The latest Trade Resilience Index, which analysed the world’s 500 busiest ports and 50 busiest airports, found that approximately one third are exposed to a ‘high’ or ‘very high’ risk of disruption from one or more acute threats, stemming from geopolitical risk and conflict, natural hazards and domestic security.
The index measures a country’s ability to withstand shocks by assessing trade balances, diversity of trading relationships and the risk environment of key trading partners.
It found countries accounting for more than 90% of global trade face increasing levels of risk, including the US, key Asian manufacturing hubs such as Singapore, and major natural resource suppliers such as Chile, Peru, the Democratic Republic of the Congo and Saudi Arabia.
Verisk Maplecroft identified 176 of the 500 ports, which handle around 80% of global trade by volume, as ‘high’ or ‘very high’ risk for at least one of the three overarching factors measured.
“Significantly, it is the geopolitical risk and conflict pillar that stands out, with 23% of ports sitting in the two highest risk categories,” the company said.

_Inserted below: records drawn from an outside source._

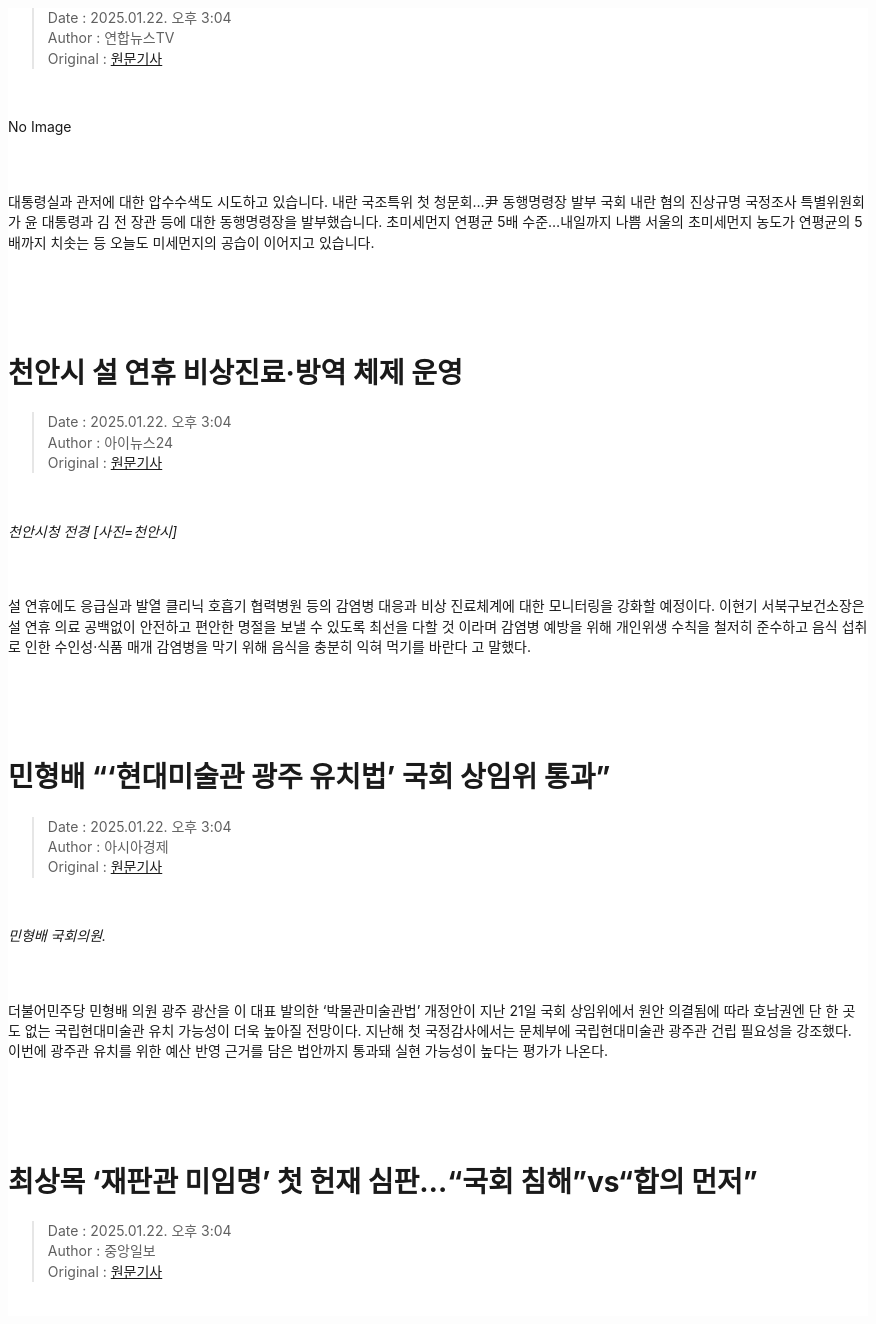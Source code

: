 > Date : 2025.01.22. 오후 3:04  
> Author : 연합뉴스TV  
> Original : [원문기사](https://n.news.naver.com/mnews/article/422/0000707609?sid=102)  
<br/>  
  
No Image  
<br/><br/>  
  
대통령실과 관저에 대한 압수수색도 시도하고 있습니다.
내란 국조특위 첫 청문회…尹 동행명령장 발부 국회 내란 혐의 진상규명 국정조사 특별위원회가 윤 대통령과 김 전 장관 등에 대한 동행명령장을 발부했습니다.
초미세먼지 연평균 5배 수준…내일까지 나쁨 서울의 초미세먼지 농도가 연평균의 5배까지 치솟는 등 오늘도 미세먼지의 공습이 이어지고 있습니다.  
<br/><br/><br/>  

  
# 천안시 설 연휴 비상진료·방역 체제 운영  
  
> Date : 2025.01.22. 오후 3:04  
> Author : 아이뉴스24  
> Original : [원문기사](https://n.news.naver.com/mnews/article/031/0000903503?sid=102)  
<br/>  
  
<img alt="천안시청 전경 [사진=천안시]" class="_LAZY_LOADING _LAZY_LOADING_INIT_HIDE" src="https://imgnews.pstatic.net/image/031/2025/01/22/0000903503_001_20250122150414785.jpg?type=w860" id="img1" style="display: none;"></img><em class="img_desc">천안시청 전경 [사진=천안시]</em>  
<br/><br/>  
  
설 연휴에도 응급실과 발열 클리닉 호흡기 협력병원 등의 감염병 대응과 비상 진료체계에 대한 모니터링을 강화할 예정이다.
이현기 서북구보건소장은 설 연휴 의료 공백없이 안전하고 편안한 명절을 보낼 수 있도록 최선을 다할 것 이라며 감염병 예방을 위해 개인위생 수칙을 철저히 준수하고 음식 섭취로 인한 수인성·식품 매개 감염병을 막기 위해 음식을 충분히 익혀 먹기를 바란다 고 말했다.  
<br/><br/><br/>  

  
# 민형배 “‘현대미술관 광주 유치법’ 국회 상임위 통과”  
  
> Date : 2025.01.22. 오후 3:04  
> Author : 아시아경제  
> Original : [원문기사](https://n.news.naver.com/mnews/article/277/0005537069?sid=102)  
<br/>  
  
<img alt="민형배 국회의원." class="_LAZY_LOADING _LAZY_LOADING_INIT_HIDE" src="https://imgnews.pstatic.net/image/277/2025/01/22/0005537069_001_20250122150416921.jpg?type=w860" id="img1" style="display: none;"></img><em class="img_desc">민형배 국회의원.</em>  
<br/><br/>  
  
더불어민주당 민형배 의원 광주 광산을 이 대표 발의한 ‘박물관미술관법’ 개정안이 지난 21일 국회 상임위에서 원안 의결됨에 따라 호남권엔 단 한 곳도 없는 국립현대미술관 유치 가능성이 더욱 높아질 전망이다.
지난해 첫 국정감사에서는 문체부에 국립현대미술관 광주관 건립 필요성을 강조했다.
이번에 광주관 유치를 위한 예산 반영 근거를 담은 법안까지 통과돼 실현 가능성이 높다는 평가가 나온다.  
<br/><br/><br/>  

  
# 최상목 ‘재판관 미임명’ 첫 헌재 심판…“국회 침해”vs“합의 먼저”  
  
> Date : 2025.01.22. 오후 3:04  
> Author : 중앙일보  
> Original : [원문기사](https://n.news.naver.com/mnews/article/025/0003416546?sid=102)  
<br/>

Israel’s busiest commercial seaport, Ashdod, is rated the highest risk port in the geopolitical and conflict risk rankings, followed by Beirut in Lebanon, and Haifa, also in Israel. Jebel Ali port in the UAE and Salalah port in Oman have also taken significant hits during the US-Israel-Iran conflict.

Meanwhile, as a direct result of the war, half of the 10 highest-risk airports for geopolitical risk and conflict in the latest Verisk Maplecroft assessment are in Qatar, the UAE, Saudi Arabia and Turkey.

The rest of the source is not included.